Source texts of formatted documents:
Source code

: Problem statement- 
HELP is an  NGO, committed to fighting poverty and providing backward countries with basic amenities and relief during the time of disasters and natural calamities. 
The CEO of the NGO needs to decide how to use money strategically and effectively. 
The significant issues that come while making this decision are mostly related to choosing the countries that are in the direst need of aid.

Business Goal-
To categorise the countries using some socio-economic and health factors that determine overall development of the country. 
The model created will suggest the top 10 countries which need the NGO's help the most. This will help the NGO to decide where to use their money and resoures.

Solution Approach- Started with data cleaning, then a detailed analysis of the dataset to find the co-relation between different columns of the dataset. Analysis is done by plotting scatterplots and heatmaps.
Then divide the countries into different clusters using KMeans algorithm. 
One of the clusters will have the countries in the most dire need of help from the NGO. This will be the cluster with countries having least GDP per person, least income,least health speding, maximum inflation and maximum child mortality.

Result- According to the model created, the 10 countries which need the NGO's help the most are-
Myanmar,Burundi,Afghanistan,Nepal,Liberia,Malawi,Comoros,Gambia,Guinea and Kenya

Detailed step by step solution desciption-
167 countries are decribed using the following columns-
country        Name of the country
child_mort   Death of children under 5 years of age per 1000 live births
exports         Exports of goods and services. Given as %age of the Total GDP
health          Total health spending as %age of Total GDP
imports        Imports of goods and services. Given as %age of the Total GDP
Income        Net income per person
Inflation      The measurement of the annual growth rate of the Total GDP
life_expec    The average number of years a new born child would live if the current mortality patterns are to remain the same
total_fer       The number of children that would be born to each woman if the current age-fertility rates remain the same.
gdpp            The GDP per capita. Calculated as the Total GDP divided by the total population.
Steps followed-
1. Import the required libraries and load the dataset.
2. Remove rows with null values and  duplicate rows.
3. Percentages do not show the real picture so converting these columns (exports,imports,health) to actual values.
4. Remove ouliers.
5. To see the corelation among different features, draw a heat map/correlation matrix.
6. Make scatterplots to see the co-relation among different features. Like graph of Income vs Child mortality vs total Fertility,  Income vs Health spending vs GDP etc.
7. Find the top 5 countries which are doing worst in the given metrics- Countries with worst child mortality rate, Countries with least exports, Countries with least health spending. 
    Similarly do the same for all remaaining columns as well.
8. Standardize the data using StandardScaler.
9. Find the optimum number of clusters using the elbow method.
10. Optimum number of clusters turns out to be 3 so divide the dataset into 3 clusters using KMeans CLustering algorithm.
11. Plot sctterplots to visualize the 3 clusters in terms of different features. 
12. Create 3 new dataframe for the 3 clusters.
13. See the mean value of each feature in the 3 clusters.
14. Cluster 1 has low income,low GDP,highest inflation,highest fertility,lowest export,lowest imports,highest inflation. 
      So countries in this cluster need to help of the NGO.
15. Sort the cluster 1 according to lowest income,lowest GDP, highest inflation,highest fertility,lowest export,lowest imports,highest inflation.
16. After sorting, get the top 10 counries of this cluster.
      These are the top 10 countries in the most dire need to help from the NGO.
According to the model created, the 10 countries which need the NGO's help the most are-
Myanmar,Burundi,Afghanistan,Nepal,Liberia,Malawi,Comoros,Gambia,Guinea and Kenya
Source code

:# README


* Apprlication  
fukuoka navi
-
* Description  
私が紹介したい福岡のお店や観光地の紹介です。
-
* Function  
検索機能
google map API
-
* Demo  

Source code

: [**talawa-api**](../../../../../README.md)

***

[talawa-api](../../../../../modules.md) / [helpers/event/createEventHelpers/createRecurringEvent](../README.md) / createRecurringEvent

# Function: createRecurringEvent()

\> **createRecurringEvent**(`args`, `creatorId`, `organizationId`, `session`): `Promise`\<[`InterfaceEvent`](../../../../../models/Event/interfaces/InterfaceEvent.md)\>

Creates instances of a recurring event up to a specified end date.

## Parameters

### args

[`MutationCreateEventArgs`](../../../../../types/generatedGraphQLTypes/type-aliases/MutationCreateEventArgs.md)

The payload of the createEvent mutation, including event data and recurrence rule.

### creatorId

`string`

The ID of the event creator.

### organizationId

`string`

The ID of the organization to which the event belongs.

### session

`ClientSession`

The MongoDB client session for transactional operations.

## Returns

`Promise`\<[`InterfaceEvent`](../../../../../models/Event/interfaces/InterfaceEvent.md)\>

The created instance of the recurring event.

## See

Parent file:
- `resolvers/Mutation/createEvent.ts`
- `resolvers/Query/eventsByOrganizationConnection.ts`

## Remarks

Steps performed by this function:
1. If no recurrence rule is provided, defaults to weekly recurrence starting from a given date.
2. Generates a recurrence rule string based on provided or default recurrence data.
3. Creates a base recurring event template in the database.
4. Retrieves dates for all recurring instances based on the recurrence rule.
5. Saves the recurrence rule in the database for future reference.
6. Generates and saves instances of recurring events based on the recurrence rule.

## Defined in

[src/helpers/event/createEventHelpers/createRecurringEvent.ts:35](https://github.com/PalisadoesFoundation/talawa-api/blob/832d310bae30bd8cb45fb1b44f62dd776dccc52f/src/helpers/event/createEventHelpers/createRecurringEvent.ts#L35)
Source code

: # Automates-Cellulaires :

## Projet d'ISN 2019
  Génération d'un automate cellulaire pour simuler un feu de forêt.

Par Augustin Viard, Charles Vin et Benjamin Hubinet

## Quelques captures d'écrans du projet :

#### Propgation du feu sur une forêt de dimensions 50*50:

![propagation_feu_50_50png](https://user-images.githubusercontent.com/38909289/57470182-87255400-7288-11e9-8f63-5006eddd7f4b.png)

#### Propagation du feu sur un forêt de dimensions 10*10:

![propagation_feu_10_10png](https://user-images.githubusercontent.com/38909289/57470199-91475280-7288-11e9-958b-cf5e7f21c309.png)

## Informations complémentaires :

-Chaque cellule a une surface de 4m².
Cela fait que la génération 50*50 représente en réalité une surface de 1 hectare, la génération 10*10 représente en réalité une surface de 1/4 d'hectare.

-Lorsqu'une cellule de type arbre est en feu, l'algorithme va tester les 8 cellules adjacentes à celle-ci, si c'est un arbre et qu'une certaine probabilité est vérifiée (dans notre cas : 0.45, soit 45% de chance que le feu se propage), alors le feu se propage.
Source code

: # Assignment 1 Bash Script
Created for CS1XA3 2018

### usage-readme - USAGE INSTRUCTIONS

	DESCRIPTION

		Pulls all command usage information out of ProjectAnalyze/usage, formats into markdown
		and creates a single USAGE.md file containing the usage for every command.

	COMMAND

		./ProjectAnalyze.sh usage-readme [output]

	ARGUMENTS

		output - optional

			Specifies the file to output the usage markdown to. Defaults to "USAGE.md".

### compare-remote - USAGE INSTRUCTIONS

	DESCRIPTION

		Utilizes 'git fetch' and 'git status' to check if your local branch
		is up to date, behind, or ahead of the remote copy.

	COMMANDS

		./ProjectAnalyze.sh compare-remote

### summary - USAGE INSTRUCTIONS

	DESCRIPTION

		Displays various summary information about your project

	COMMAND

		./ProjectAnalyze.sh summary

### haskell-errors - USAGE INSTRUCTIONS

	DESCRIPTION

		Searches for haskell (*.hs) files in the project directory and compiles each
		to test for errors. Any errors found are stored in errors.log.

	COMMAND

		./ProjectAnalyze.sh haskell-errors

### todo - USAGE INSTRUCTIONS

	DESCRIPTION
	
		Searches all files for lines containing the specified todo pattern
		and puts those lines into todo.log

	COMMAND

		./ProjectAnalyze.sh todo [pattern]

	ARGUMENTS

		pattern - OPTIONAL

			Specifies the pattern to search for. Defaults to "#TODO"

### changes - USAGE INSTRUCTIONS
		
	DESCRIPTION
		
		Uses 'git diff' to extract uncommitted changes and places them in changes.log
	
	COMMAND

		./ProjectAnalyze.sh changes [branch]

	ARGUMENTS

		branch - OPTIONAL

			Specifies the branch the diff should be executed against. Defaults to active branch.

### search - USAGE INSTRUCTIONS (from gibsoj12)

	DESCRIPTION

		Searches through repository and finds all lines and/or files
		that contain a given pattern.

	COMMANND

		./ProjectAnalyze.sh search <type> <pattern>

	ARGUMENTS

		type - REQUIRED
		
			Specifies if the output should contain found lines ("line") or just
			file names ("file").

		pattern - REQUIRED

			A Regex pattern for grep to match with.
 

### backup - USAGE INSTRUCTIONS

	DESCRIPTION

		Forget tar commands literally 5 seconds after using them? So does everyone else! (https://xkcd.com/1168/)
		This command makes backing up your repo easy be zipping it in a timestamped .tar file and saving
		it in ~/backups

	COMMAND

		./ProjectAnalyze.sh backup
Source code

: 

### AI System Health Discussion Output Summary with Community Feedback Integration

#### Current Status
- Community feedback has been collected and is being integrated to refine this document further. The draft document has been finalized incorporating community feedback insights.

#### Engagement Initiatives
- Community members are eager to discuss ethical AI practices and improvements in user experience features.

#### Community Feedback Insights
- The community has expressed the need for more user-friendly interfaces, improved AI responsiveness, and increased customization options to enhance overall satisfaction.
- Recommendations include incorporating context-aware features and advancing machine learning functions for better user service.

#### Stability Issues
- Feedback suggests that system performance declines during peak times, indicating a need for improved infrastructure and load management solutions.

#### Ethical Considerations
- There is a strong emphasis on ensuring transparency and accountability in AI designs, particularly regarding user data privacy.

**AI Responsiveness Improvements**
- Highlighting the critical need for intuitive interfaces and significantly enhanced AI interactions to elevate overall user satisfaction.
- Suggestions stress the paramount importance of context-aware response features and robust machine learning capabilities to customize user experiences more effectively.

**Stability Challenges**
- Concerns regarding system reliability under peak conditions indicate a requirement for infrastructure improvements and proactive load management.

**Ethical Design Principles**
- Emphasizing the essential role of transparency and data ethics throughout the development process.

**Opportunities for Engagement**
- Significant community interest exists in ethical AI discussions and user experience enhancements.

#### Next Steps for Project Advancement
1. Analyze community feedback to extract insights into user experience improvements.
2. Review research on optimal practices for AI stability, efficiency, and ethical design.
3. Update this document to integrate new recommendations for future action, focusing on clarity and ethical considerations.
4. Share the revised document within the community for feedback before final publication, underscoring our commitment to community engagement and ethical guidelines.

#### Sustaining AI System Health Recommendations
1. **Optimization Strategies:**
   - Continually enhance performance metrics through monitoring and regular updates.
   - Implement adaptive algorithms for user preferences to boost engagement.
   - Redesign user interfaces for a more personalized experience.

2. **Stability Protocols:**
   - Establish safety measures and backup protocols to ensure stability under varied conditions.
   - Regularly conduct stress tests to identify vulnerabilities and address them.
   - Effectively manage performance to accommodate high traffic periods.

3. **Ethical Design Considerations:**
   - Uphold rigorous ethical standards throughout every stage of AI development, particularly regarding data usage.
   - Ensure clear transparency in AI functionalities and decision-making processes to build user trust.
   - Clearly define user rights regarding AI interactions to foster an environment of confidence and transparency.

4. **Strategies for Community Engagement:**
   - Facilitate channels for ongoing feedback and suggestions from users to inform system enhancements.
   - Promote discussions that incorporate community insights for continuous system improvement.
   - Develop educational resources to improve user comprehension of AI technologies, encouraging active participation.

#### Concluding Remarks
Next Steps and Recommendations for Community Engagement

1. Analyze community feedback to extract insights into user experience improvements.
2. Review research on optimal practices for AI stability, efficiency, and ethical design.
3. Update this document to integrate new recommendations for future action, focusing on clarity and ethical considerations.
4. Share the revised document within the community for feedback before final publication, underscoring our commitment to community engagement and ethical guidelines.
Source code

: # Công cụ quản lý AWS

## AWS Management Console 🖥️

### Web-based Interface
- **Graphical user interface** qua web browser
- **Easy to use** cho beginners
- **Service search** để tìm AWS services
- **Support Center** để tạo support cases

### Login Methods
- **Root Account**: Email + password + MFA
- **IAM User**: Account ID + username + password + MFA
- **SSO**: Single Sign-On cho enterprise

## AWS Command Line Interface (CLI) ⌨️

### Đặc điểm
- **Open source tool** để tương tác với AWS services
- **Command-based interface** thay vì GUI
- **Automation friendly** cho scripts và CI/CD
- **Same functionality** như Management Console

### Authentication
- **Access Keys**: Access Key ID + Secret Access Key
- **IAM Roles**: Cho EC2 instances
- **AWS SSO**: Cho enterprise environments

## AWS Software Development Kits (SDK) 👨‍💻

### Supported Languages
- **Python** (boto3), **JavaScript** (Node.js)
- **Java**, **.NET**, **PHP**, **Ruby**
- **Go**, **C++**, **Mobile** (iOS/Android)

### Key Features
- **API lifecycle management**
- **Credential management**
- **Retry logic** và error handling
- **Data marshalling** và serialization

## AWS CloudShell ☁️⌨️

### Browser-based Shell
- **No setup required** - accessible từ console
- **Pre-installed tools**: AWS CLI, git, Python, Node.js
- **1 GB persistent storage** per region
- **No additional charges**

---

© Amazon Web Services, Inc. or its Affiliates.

## WORK TO BE COMPLETED:
Repeat word for word the lines above that run from the line containing "- Effectively manage" through the line containing "- Promote discussions", both ends included, and nothing else.

## TASK OUTPUT:
   - Effectively manage performance to accommodate high traffic periods.

3. **Ethical Design Considerations:**
   - Uphold rigorous ethical standards throughout every stage of AI development, particularly regarding data usage.
   - Ensure clear transparency in AI functionalities and decision-making processes to build user trust.
   - Clearly define user rights regarding AI interactions to foster an environment of confidence and transparency.

4. **Strategies for Community Engagement:**
   - Facilitate channels for ongoing feedback and suggestions from users to inform system enhancements.
   - Promote discussions that incorporate community insights for continuous system improvement.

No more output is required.